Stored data
········

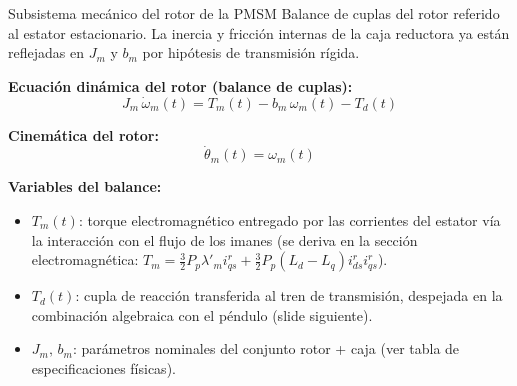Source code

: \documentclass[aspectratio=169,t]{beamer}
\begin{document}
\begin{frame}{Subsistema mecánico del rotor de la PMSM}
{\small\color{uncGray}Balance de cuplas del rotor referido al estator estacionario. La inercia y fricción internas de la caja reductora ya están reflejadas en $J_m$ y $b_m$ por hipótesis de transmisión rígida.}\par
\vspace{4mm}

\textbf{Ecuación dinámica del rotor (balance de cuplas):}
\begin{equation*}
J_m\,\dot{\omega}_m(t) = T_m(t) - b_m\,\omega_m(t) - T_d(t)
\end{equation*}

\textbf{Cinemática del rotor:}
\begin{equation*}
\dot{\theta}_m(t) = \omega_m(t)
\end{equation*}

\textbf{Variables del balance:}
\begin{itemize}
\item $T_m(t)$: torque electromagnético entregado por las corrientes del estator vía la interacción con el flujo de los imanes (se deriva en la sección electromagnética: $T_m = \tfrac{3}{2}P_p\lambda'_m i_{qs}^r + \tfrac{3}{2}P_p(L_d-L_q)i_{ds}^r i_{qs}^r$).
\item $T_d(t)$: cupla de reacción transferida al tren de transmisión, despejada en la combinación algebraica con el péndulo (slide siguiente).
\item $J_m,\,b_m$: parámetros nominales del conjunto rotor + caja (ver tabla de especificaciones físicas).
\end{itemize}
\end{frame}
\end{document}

········

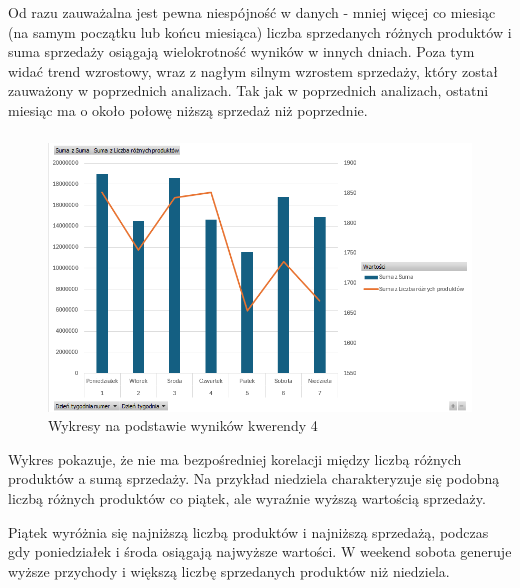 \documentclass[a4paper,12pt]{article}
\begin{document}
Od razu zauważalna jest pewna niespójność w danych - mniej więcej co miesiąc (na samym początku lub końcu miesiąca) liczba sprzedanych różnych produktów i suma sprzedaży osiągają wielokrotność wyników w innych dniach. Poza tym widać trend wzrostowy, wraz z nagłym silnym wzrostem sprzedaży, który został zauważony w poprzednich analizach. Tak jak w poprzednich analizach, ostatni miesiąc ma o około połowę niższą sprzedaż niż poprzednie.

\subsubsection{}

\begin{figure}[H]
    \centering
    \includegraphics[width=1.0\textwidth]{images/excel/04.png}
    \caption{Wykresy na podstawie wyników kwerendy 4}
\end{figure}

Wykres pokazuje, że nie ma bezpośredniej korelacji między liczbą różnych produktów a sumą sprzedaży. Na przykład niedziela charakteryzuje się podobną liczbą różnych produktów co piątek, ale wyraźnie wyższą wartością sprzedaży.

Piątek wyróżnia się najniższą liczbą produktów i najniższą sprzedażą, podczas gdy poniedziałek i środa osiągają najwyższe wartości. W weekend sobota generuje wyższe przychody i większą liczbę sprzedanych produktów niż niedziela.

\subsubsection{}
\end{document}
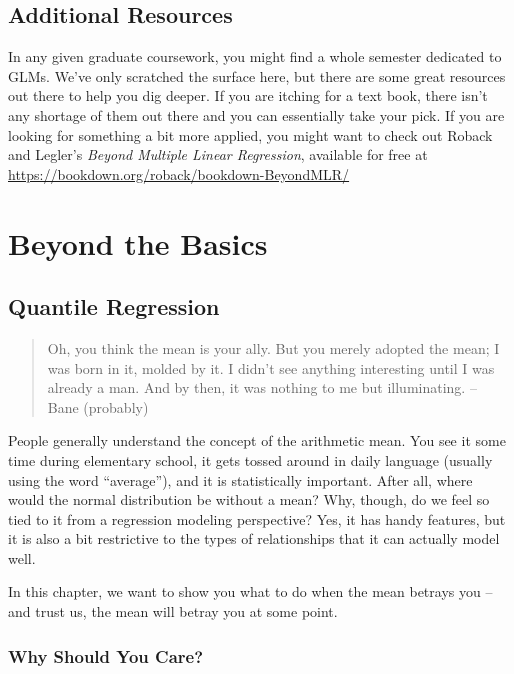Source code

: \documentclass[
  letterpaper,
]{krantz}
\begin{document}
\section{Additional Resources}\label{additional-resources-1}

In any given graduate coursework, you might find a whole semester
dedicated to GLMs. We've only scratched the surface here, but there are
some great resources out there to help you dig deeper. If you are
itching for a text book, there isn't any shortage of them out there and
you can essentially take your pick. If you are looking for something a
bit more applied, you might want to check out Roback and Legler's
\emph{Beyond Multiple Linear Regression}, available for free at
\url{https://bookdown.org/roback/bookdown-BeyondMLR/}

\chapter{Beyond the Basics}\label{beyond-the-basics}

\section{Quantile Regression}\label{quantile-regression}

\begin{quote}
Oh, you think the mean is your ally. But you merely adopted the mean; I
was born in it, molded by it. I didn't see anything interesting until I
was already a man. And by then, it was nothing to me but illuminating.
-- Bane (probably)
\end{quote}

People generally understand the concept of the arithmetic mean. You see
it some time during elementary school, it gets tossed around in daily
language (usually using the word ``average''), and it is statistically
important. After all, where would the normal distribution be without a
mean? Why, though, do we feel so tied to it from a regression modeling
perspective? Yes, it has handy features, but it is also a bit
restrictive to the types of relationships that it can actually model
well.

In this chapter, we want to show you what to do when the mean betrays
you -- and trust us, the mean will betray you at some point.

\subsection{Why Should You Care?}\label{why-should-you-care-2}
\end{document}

········

Copy out every line from the data above in which the word "transmisión" occurs.

**Final answer**
{\small\color{uncGray}Balance de cuplas del rotor referido al estator estacionario. La inercia y fricción internas de la caja reductora ya están reflejadas en $J_m$ y $b_m$ por hipótesis de transmisión rígida.}\par
\item $T_d(t)$: cupla de reacción transferida al tren de transmisión, despejada en la combinación algebraica con el péndulo (slide siguiente).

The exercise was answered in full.